→ TASK INSTRUCTIONS
Looking through the records that follow, determine how many lines contain "other" and reply with that number alone.
________________
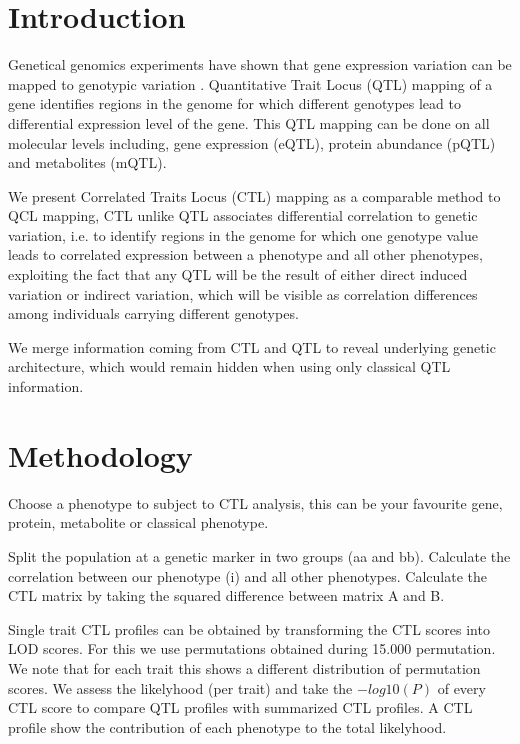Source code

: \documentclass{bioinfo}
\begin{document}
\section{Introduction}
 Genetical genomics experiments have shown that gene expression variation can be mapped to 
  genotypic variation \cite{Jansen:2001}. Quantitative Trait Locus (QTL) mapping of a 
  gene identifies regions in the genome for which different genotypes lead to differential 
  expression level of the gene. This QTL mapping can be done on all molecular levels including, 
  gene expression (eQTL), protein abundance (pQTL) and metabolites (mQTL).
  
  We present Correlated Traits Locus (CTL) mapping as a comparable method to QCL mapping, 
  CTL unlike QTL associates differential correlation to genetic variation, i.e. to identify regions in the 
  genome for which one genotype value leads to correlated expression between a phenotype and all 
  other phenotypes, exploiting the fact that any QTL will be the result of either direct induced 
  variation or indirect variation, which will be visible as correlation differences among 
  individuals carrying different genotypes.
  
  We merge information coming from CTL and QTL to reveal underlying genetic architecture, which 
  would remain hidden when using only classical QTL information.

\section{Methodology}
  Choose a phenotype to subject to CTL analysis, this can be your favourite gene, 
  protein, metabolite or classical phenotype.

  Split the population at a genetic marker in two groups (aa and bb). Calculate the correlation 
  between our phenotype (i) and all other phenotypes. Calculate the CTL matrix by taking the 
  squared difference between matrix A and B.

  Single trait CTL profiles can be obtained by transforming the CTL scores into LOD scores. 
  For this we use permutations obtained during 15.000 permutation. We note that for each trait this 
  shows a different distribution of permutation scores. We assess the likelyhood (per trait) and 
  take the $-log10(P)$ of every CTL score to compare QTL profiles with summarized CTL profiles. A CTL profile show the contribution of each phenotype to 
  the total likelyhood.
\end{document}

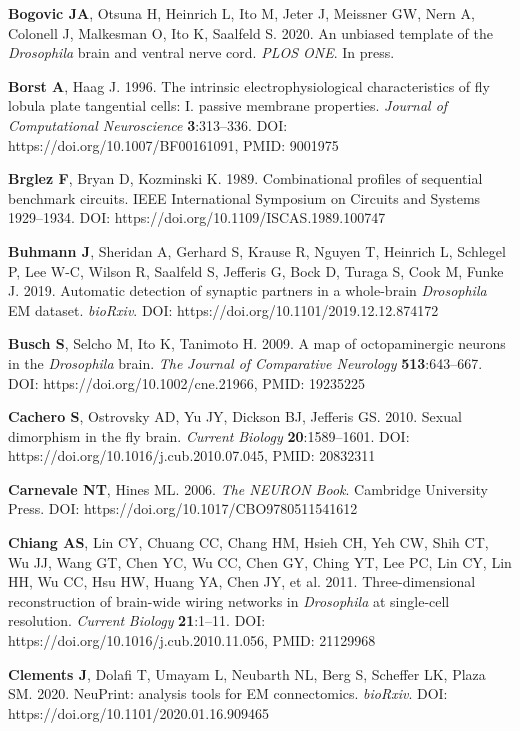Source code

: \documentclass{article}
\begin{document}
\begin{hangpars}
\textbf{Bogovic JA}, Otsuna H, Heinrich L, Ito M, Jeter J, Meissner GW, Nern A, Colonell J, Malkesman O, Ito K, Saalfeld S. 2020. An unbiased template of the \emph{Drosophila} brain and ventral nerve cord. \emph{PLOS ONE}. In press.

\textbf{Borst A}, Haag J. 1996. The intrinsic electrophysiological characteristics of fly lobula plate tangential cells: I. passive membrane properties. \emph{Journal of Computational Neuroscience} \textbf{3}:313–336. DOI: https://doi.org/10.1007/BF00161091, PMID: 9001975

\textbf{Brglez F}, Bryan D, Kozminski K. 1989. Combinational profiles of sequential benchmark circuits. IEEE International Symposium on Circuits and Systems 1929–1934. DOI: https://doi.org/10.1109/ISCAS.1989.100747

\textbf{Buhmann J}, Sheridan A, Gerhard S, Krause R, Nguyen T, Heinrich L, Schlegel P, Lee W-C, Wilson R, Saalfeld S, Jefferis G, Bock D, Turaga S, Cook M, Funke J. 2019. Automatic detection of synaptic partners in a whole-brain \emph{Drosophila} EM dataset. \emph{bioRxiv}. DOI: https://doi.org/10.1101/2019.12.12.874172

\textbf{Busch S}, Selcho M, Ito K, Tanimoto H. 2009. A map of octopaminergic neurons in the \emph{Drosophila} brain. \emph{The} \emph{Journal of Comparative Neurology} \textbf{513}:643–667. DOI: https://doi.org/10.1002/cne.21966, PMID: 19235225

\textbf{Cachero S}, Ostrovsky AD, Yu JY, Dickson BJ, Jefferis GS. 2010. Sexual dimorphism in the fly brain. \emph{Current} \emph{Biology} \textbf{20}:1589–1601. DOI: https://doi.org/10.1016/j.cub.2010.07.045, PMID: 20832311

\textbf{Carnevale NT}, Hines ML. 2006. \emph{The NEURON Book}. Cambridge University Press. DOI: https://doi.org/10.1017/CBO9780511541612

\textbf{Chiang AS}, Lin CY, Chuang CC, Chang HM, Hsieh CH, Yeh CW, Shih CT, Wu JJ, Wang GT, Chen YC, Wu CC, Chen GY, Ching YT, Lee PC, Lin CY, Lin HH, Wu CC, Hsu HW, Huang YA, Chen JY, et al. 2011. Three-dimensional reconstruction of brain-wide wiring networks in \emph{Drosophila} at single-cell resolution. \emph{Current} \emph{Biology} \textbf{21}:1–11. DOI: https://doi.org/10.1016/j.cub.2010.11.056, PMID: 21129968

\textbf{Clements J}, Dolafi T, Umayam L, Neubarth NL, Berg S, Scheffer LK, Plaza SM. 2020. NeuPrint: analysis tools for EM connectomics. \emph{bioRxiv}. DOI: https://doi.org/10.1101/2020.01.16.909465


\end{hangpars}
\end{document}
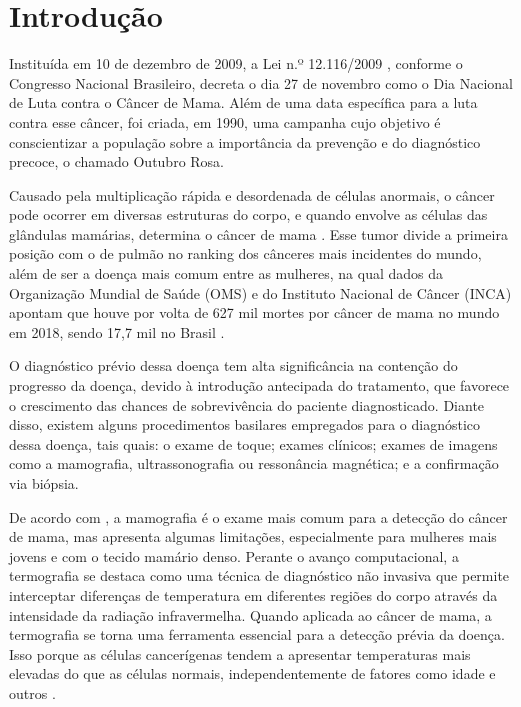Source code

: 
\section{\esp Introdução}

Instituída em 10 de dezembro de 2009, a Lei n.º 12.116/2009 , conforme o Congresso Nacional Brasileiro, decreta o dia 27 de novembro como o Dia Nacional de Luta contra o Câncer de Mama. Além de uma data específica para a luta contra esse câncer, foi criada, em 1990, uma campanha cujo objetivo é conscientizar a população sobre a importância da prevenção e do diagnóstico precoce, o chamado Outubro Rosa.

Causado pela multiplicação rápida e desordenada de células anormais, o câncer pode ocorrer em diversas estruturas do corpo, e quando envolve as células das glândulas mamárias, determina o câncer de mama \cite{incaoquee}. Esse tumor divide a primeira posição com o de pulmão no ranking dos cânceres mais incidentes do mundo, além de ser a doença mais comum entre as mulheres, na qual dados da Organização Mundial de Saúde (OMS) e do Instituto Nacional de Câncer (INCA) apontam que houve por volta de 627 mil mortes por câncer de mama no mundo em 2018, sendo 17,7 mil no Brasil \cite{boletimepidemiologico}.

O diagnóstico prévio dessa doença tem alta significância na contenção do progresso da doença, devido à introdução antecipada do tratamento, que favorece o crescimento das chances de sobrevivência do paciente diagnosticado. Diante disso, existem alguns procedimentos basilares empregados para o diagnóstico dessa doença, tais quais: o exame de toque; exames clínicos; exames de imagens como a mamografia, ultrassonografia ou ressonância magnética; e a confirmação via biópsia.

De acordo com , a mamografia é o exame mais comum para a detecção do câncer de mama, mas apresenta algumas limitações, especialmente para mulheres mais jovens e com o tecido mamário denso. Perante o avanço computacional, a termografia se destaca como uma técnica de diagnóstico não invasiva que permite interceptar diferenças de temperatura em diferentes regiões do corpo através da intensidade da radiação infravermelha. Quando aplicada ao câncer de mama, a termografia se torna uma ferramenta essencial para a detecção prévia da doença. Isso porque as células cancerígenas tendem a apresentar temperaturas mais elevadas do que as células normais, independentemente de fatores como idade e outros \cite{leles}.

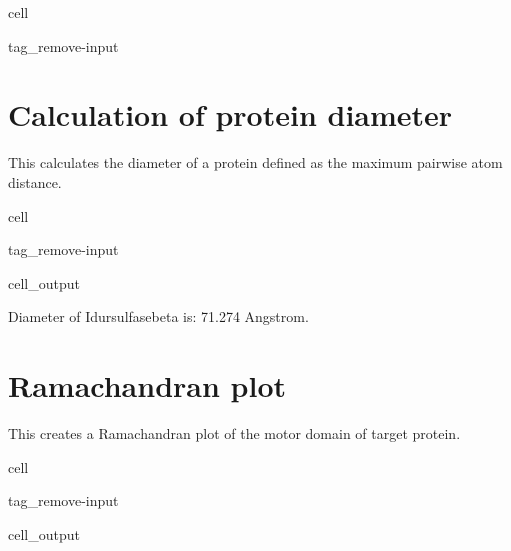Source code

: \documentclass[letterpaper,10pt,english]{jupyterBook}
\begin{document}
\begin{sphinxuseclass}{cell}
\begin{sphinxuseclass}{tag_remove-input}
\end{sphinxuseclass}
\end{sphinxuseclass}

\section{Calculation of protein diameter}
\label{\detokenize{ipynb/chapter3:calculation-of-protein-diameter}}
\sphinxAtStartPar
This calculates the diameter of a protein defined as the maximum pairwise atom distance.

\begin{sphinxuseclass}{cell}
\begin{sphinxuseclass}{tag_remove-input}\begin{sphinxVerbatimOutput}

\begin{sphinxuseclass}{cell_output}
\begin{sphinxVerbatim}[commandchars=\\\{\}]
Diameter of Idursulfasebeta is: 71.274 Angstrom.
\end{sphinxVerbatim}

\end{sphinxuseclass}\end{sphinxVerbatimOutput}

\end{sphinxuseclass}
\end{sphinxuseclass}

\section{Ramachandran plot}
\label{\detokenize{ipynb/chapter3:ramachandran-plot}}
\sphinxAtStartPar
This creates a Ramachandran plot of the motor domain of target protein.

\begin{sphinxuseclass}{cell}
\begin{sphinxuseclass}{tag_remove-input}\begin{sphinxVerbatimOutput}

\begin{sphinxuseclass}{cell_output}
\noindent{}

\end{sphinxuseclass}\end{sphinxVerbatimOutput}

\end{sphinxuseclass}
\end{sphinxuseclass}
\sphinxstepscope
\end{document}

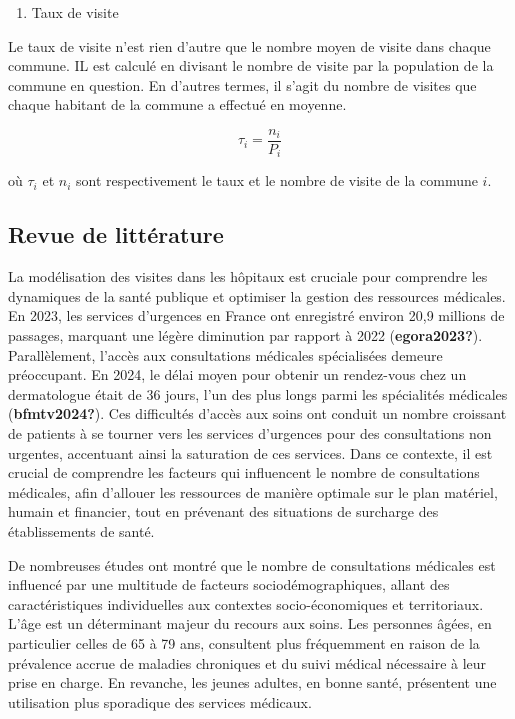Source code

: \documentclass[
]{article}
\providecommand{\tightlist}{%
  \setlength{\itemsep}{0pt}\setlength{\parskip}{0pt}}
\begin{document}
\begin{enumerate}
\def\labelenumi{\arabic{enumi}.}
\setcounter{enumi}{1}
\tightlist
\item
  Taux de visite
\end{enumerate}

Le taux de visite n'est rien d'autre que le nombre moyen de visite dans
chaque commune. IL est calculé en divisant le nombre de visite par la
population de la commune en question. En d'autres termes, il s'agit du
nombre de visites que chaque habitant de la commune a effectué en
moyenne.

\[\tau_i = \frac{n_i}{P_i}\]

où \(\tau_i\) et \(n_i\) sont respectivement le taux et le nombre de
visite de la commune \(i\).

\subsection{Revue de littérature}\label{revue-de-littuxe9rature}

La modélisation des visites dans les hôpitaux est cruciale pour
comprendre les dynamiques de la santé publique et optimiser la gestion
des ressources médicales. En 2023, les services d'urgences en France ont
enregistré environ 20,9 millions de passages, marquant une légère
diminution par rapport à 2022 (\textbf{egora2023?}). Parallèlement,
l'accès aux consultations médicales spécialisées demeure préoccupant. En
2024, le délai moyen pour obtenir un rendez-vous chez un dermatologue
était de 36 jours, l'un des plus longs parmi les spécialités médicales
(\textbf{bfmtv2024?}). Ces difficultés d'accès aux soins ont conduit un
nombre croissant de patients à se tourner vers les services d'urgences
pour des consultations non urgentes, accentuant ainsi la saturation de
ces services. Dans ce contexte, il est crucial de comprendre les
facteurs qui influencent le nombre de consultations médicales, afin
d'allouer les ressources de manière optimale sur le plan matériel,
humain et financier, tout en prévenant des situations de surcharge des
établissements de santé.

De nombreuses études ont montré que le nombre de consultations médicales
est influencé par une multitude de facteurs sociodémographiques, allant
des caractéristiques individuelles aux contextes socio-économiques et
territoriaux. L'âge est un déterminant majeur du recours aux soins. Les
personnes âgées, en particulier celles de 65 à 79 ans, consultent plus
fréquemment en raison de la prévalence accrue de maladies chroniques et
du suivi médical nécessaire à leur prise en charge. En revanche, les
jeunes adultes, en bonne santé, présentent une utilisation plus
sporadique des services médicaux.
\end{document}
________________
→ ANSWER BOX
2